L’8 giugno si aggiunge un altro tassello: «Oggi sono riuscita a parlare con qualcuno che gestisce il sito (nostra omissione, ndr); loro stessi mi hanno consigliato di fare una denuncia postale, ma non mi hanno voluto dire chi fosse il venditore delle mie foto e di mia madre. Ora ho scoperto che ci sono molti fotografi conosciuti e venduti a prezzi stracciati. Ho trovato anche molte foto di mia madre, alcune già vendute, di Franco Zecchin, Josef Koudelka, Gianni Berengo Gardin, Roberto Koch, insomma di tanti fotografi a prezzi bassi». Per Shobha è «una grande amarezza!». Qualcuno commenta: «Ma poi anche questi “collezionisti”: che tipo di autentica avranno avuto, visto che non hanno speso 10-50,00 euro. Erano almeno firmate in originale? Spendono incautamente? Secondo me andrebbero rintracciati come testimoni. Chiedere a (nostra omissione, ndr) non solo un risarcimento morale e per furto, ma calcolare con il legale anche quanto devono rendere di diritti sul venduto». C’è chi propone una riflessione: «Sarebbe interessante sapere se la casa d’aste ha effettuato la cosiddetta due diligence per verificare l’autenticità delle opere e le opportune verifiche sulla provenienza, sull’esistenza di un titolo d’acquisto valido, il titolo di possesso, i passaggi antecedenti, fino a risalire alla prima cessione da parte dell’artista. Sarebbe interessante sapere se nelle vendite effettuate dalla casa d’aste, viene osservato quanto viene espresso sul diritto di seguito. Esistono realtà molto rigide in ambito di aste, che investono tempo e denaro per queste verifiche. Esistono collezionisti seri che vendono e acquistano in trasparenza. Non comprendo perché (nostra omissione, ndr) non ti abbia comunicato il nome del venditore. Forse basterebbe una richiesta scritta da chi è erede dell’artista e per i 70 anni successivi alla sua scomparsa, ha diritto di esercitare tutti i diritti che tutelano le opere realizzate da un autore. È veramente triste quello che è successo perché ci sono delle ambiguità gravi da chiarire e perché è sconvolgente l’ignoranza di alcuni operatori del settore. Si opera in un campo di cui si disconoscono le regole e a rimetterci sono gli autori, i collezionisti che si affidano ad alcune realtà assolutamente inadatte a svolgere alcuni compiti e si danneggia pesantemente un settore».

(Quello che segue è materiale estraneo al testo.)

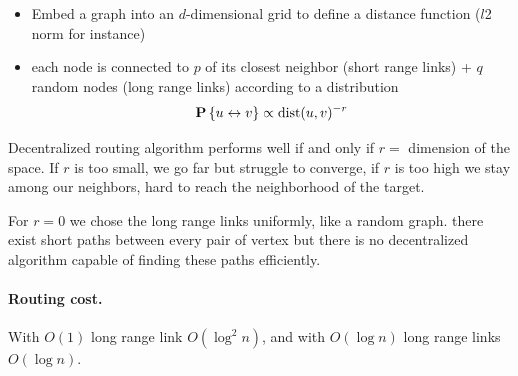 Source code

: \begin{itemize}
  \item Embed a graph into an $d$-dimensional grid to define a distance function ($l$2 norm for instance)
  \item each node is connected to $p$ of its closest neighbor (short range links) + $q$ random nodes (long range links) according to a distribution
  \[
    \P{u \leftrightarrow v} \propto \text{dist}(u,v)^{-r}
  \]
\end{itemize}

Decentralized routing algorithm performs well if and only if $r=$ dimension of the space. If $r$ is too small, we go far but struggle to converge, if $r$ is too high we stay among our neighbors, hard to reach the neighborhood of the target.

For $r=0$ we chose the long range links uniformly, like a random graph. there exist short paths between every pair of vertex but there is no decentralized algorithm capable of finding these paths efficiently.

\paragraph{Routing cost.} With $O(1)$ long range link $O(\log^2 n)$, and with $O(\log n)$ long range links $O(\log n)$.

A questo punto, Shobha pubblica il testo della mail ricevuta dalla casa d’aste: «Gentilissima, la ringrazio molto per la mail. Abbiamo contattato il venditore delle sue fotografie, ma ci ha comunicato di averle acquistate anni fa presso un fondo fotografico. Il nostro consiglio, qualora siano state precedentemente sottratte indebitamente, è quello di esporre denuncia ai Carabinieri. Lo stesso per quanto riguarda le fotografie di Letizia Battaglia (quelle che abbiamo avuto in asta gli anni scorsi sono state affidate da molteplici proprietari). Ringraziandola, resto a disposizione per qualsiasi necessità e la saluto cordialmente». E qualcuno dei partecipanti al dibattito social avanza due scenari in cui gli scatti si potrebbero essere “persi”. Il primo: «Le foto sono state trafugate da qualche ufficio-foto di qualche redazione e vendute (senza autorizzazione degli eredi)». Il secondo: «Trafugate da qualche deposito dove erano state sistemate dopo una mostra e mai riprese. E anche in questo caso nessuno è autorizzato a vendersele se non gli eredi».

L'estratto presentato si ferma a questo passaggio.